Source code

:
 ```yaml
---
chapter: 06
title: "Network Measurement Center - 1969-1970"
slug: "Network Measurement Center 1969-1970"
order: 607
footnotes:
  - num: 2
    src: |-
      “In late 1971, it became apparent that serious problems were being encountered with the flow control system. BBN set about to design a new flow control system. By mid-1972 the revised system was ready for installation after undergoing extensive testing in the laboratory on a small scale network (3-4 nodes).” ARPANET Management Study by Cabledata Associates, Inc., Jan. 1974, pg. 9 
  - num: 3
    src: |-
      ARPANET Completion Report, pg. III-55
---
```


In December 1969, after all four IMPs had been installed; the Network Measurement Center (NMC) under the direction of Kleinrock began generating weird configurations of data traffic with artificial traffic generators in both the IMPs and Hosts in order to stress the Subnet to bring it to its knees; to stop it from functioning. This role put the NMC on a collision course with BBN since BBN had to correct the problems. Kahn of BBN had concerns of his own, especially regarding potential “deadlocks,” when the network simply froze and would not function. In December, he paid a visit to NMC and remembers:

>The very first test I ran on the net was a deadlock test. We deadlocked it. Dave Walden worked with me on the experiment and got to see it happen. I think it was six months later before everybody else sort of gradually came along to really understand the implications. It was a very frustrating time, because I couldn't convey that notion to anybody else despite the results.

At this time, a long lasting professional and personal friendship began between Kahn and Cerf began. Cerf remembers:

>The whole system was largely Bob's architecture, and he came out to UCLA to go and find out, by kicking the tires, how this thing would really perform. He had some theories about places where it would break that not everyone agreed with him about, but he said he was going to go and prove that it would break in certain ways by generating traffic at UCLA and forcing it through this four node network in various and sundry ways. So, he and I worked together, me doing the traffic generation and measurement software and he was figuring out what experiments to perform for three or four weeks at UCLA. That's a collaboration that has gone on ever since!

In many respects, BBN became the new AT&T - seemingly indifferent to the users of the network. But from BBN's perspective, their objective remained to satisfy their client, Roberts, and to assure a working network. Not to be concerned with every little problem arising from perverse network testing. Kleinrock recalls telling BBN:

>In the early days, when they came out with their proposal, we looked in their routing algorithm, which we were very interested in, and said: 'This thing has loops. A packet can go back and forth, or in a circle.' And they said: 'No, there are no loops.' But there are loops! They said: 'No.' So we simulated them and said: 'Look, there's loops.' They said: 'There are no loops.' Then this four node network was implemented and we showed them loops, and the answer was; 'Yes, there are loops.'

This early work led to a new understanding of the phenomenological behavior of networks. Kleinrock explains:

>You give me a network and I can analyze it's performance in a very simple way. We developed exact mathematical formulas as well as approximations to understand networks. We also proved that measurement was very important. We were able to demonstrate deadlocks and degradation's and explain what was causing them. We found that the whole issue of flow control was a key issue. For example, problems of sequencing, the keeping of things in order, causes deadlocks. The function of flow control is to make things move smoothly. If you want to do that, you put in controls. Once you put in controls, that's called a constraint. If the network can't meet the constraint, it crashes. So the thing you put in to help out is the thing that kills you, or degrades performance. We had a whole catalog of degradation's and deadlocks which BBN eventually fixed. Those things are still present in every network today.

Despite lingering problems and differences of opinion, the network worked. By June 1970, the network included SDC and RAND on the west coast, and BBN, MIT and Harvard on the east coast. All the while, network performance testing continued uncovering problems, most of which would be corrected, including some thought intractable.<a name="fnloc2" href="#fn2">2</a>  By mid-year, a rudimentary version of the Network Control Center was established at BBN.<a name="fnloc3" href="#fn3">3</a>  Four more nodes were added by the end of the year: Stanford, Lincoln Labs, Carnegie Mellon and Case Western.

-- Task brief --
Your reply should hold every line from the data that contains "time", copied in full.

-- Answer for this exercise --
>The very first test I ran on the net was a deadlock test. We deadlocked it. Dave Walden worked with me on the experiment and got to see it happen. I think it was six months later before everybody else sort of gradually came along to really understand the implications. It was a very frustrating time, because I couldn't convey that notion to anybody else despite the results.
At this time, a long lasting professional and personal friendship began between Kahn and Cerf began. Cerf remembers:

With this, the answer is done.